──────── GIVEN INFORMATION ────────
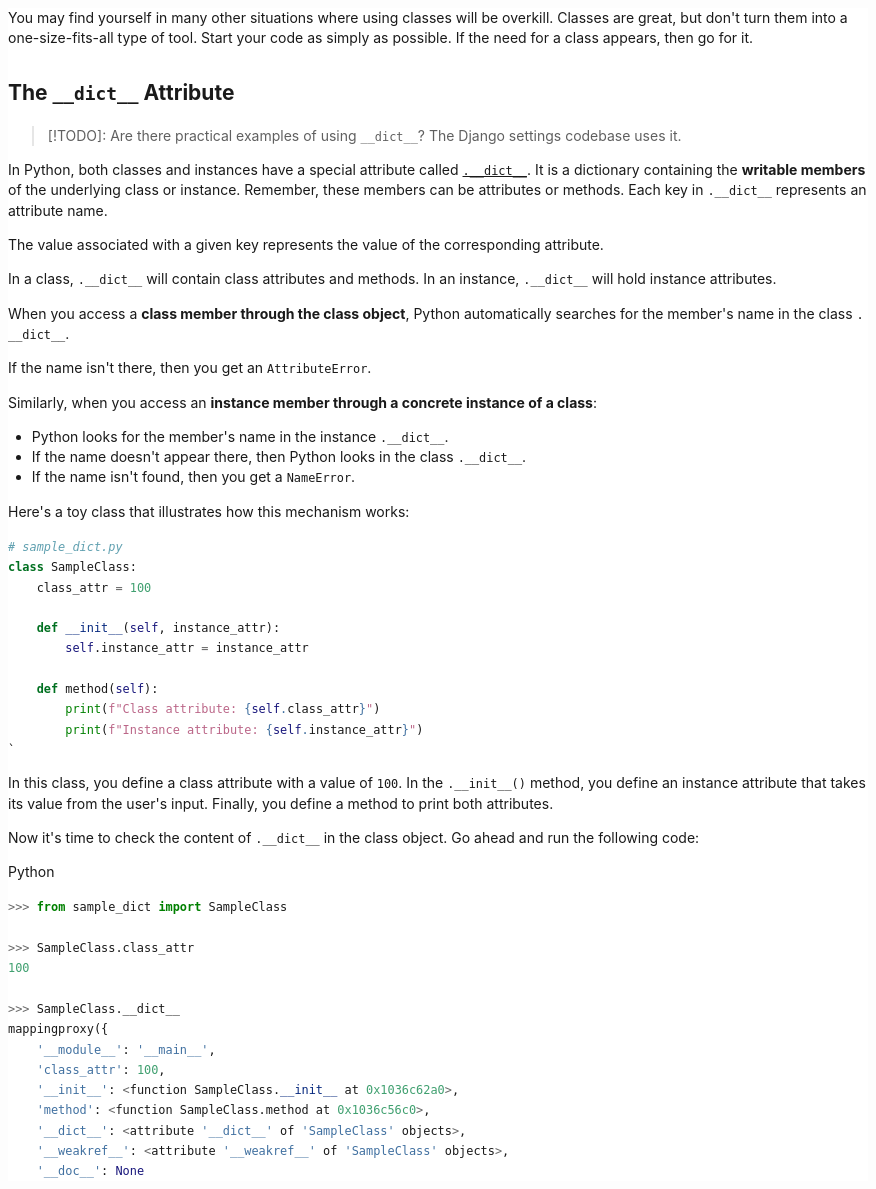 You may find yourself in many other situations where using classes will be overkill. Classes are great, but don't turn them into a one-size-fits-all type of tool. Start your code as simply as possible. If the need for a class appears, then go for it.


## The `__dict__` Attribute

> [!TODO]: Are there practical examples of using `__dict__`? The Django settings codebase uses it.

In Python, both classes and instances have a special attribute called [`.__dict__`](https://docs.python.org/3/library/stdtypes.html#object.__dict__).
It is a dictionary containing the **writable members** of the underlying class or instance. 
Remember, these members can be attributes or methods. Each key in `.__dict__` represents an attribute name. 

The value associated with a given key represents the value of the corresponding attribute.

In a class, `.__dict__` will contain class attributes and methods. In an instance, `.__dict__` will hold instance attributes.

When you access a **class member through the class object**, Python automatically searches for the member's name in the class `.__dict__`.

If the name isn't there, then you get an `AttributeError`.

Similarly, when you access an **instance member through a concrete instance of a class**:
- Python looks for the member's name in the instance `.__dict__`.
- If the name doesn't appear there, then Python looks in the class `.__dict__`.
- If the name isn't found, then you get a `NameError`.

Here's a toy class that illustrates how this mechanism works:

```python
# sample_dict.py
class SampleClass:
    class_attr = 100

    def __init__(self, instance_attr):
        self.instance_attr = instance_attr

    def method(self):
        print(f"Class attribute: {self.class_attr}")
        print(f"Instance attribute: {self.instance_attr}")
`
```

In this class, you define a class attribute with a value of `100`. In the `.__init__()` method, you define an instance attribute that takes its value from the user's input. Finally, you define a method to print both attributes.

Now it's time to check the content of `.__dict__` in the class object. Go ahead and run the following code:

Python

```python
>>> from sample_dict import SampleClass

>>> SampleClass.class_attr
100

>>> SampleClass.__dict__
mappingproxy({
    '__module__': '__main__',
    'class_attr': 100,
    '__init__': <function SampleClass.__init__ at 0x1036c62a0>,
    'method': <function SampleClass.method at 0x1036c56c0>,
    '__dict__': <attribute '__dict__' of 'SampleClass' objects>,
    '__weakref__': <attribute '__weakref__' of 'SampleClass' objects>,
    '__doc__': None
```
────────
◆ **YOUR ASSIGNMENT**:
The result should be every entry, word for word, and no pictures.

◆ **SOLUTION**:
 You may find yourself in many other situations where using classes will be overkill. Classes are great, but don't turn them into a one-size-fits-all type of tool. Start your code as simply as possible. If the need for a class appears, then go for it.


## The `__dict__` Attribute

> [!TODO]: Are there practical examples of using `__dict__`? The Django settings codebase uses it.

In Python, both classes and instances have a special attribute called [`.__dict__`](https://docs.python.org/3/library/stdtypes.html#object.__dict__).
It is a dictionary containing the **writable members** of the underlying class or instance. 
Remember, these members can be attributes or methods. Each key in `.__dict__` represents an attribute name. 

The value associated with a given key represents the value of the corresponding attribute.

In a class, `.__dict__` will contain class attributes and methods. In an instance, `.__dict__` will hold instance attributes.

When you access a **class member through the class object**, Python automatically searches for the member's name in the class `.__dict__`.

If the name isn't there, then you get an `AttributeError`.

Similarly, when you access an **instance member through a concrete instance of a class**:
- Python looks for the member's name in the instance `.__dict__`.
- If the name doesn't appear there, then Python looks in the class `.__dict__`.
- If the name isn't found, then you get a `NameError`.

Here's a toy class that illustrates how this mechanism works:

```python
# sample_dict.py
class SampleClass:
    class_attr = 100

    def __init__(self, instance_attr):
        self.instance_attr = instance_attr

    def method(self):
        print(f"Class attribute: {self.class_attr}")
        print(f"Instance attribute: {self.instance_attr}")
`
```

In this class, you define a class attribute with a value of `100`. In the `.__init__()` method, you define an instance attribute that takes its value from the user's input. Finally, you define a method to print both attributes.

Now it's time to check the content of `.__dict__` in the class object. Go ahead and run the following code:

Python

```python
>>> from sample_dict import SampleClass

>>> SampleClass.class_attr
100

>>> SampleClass.__dict__
mappingproxy({
    '__module__': '__main__',
    'class_attr': 100,
    '__init__': <function SampleClass.__init__ at 0x1036c62a0>,
    'method': <function SampleClass.method at 0x1036c56c0>,
    '__dict__': <attribute '__dict__' of 'SampleClass' objects>,
    '__weakref__': <attribute '__weakref__' of 'SampleClass' objects>,
    '__doc__': None
```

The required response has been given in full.